The writer commented that I felt that murder by a knife was somehow different than a murder by gun, when in actuality the difference I was trying to point out is that murder with a gun is much more personal and I doubt there would be 304 murders in Philadelphia this year if they were all by some weapon other than a gun.
Not only that, but if a perpetrator is using a knife to harm someone, the proximity needed to accomplish this could greatly increase the chance of witnesses and identification of a suspect.
Crime is crime and it's going to happen.
Also, because D.C. has a gun ban and none of the surrounding areas have a gun ban - or even stringent control, as can be seen in the Virginia Tech shooting spree earlier this year by a very unstable person - this certainly makes it less effective.
But that isn't to say the gun ban/control couldn't working with a uniform code across the country. And that is why I am still for very stringent gun control, and if some places choose to ban it, then so be it.
More importantly, one the studies used to prove the writer's point of view finds an increase in violent crime in other countries, while it decreased in the United States in the same time frame.
The time frame discussed was the high-flying late '90s when economic opportunity was improving the prospects for millions more Americans than before or even after, as can be seen with the latest spike in violent crime following the Sept. 11 terrorist attacks which pushed the United States into a recession.
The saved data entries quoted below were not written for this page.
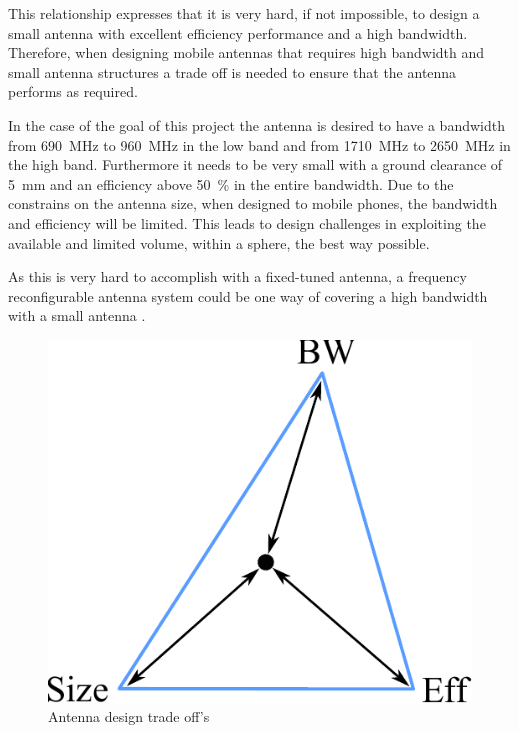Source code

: This relationship expresses that it is very hard, if not impossible, to design a small antenna with excellent efficiency performance and a high bandwidth.
Therefore, when designing mobile antennas that requires high bandwidth and small antenna structures a trade off is needed to ensure that the antenna performs as required\cite{hilbert2015tradeoff}.

In the case of the goal of this project the antenna is desired to have a bandwidth from \SI{690}{MHz} to \SI{960}{MHz} in the low band and from \SI{1710}{MHz} to \SI{2650}{MHz} in the high band. Furthermore it needs to be very small with a ground clearance of \SI{5}{mm} and an efficiency above \SI{50}{\percent} in the entire bandwidth. Due to the constrains on the antenna size, when designed to mobile phones, the bandwidth and efficiency will be limited. This leads to design challenges in exploiting the available and limited volume, within a sphere, the best way possible\cite{balanis2012antenna}.  

As this is very hard to accomplish with a fixed-tuned antenna, a frequency reconfigurable antenna system could be one way of covering a high bandwidth with a small antenna \cite{hilbert2015tradeoff}.  

\begin{figure}[htbp]
  \centering
  \includegraphics[scale=0.4]{img/analysis/antenna_limitations}
  \caption{Antenna design trade off's}
  \label{fig:antenna_tradeoff}
\end{figure}

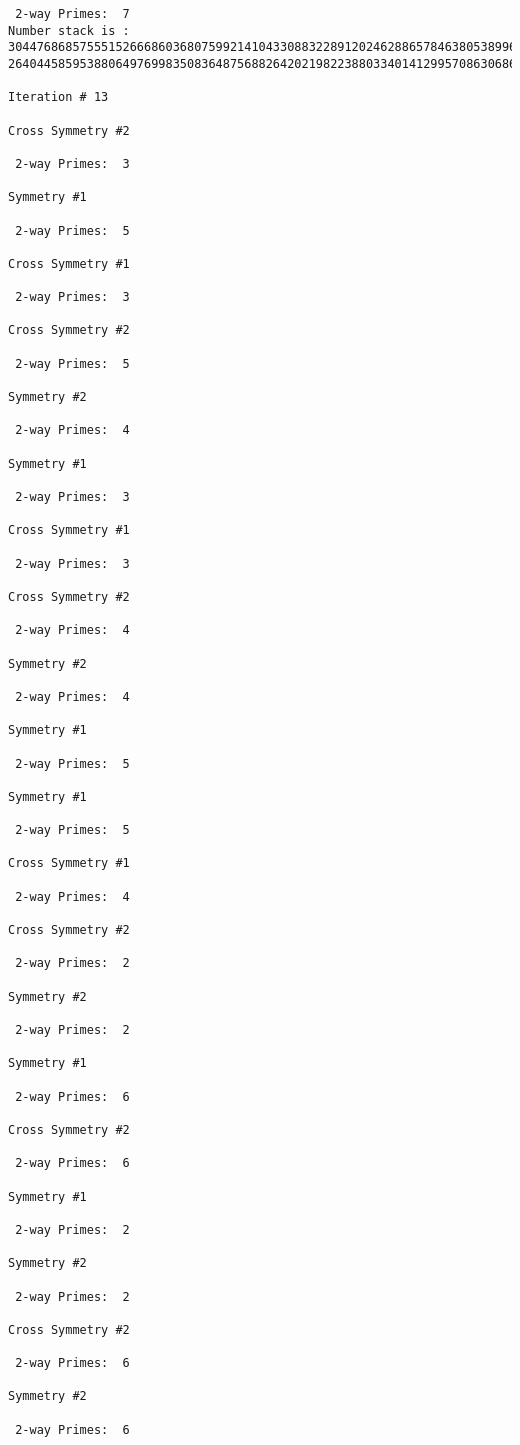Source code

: {{{{\begin{verbatim}
 2-way Primes: 	7
Number stack is :
30447686857555152666860368075992141043308832289120246288657846380538996794608835958544046240163340857
26404458595388064976998350836487568826420219822388033401412995708630686662515557586867440375804336104

Iteration #	13

Cross Symmetry #2

 2-way Primes: 	3

Symmetry #1

 2-way Primes: 	5

Cross Symmetry #1

 2-way Primes: 	3

Cross Symmetry #2

 2-way Primes: 	5

Symmetry #2

 2-way Primes: 	4

Symmetry #1

 2-way Primes: 	3

Cross Symmetry #1

 2-way Primes: 	3

Cross Symmetry #2

 2-way Primes: 	4

Symmetry #2

 2-way Primes: 	4

Symmetry #1

 2-way Primes: 	5

Symmetry #1

 2-way Primes: 	5

Cross Symmetry #1

 2-way Primes: 	4

Cross Symmetry #2

 2-way Primes: 	2

Symmetry #2

 2-way Primes: 	2

Symmetry #1

 2-way Primes: 	6

Cross Symmetry #2

 2-way Primes: 	6

Symmetry #1

 2-way Primes: 	2

Symmetry #2

 2-way Primes: 	2

Cross Symmetry #2

 2-way Primes: 	6

Symmetry #2

 2-way Primes: 	6


\end{verbatim}}}}}
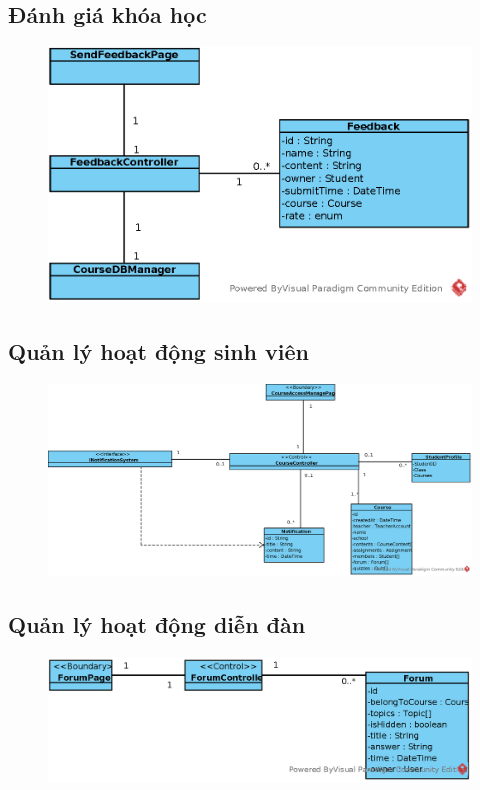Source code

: \documentclass[./../main_file.tex]{subfiles}
\begin{document}
\subsection{Đánh giá khóa học}
\begin{figure}[H]
	\centering
	\includegraphics[width=\linewidth]{./images/define_attribute/ucd_atr_feedbackcourse.eps}
\end{figure}
\subsection{Quản lý hoạt động sinh viên}
\begin{figure}[H]
	\centering
	\includegraphics[width=\linewidth]{./images/define_attribute/ucd_at_ss_manage_student_activity.eps}
\end{figure}
\subsection{Quản lý hoạt động diễn đàn}
\begin{figure}[H]
	\centering
	\includegraphics[width=\linewidth]{./images/define_attribute/ucd_at_manage_forum.eps}
\end{figure}
\end{document}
The housing crunch is causing myriad more problems for people and so violent crime continues to rise as prospects dim for millions of Americans.
Fighting crime will always require opportunity for the population to improve their life through something other than crime.
Gun control can help ensure that it is not as easy for people to commit crimes that could quickly become deadly, and methods of gun control can put responsibility where it belongs, to the criminals and those helping the criminals.
More importantly, the spike in violent crime the writer cited in other countries did not involve murder, and would you rather be robbed than murdered? The writer also failed to mention if the increased broad-daylight criminal activity resulted in increased ID of suspects and arrests, another possible benefit to victims surviving any crime perpetrated upon them.
Gun control is a sticky issue and while I see it as a necessity to make committing crimes successfully more difficult, there certainly are other options that must be made in conjunction with regulation.
Dear writer had no other ideas besides apparently arming everyone, which, in my opinion, could just lead to stupid and pointless deaths among children and accidental injury by people incapable of properly using and irresponsible with firearms.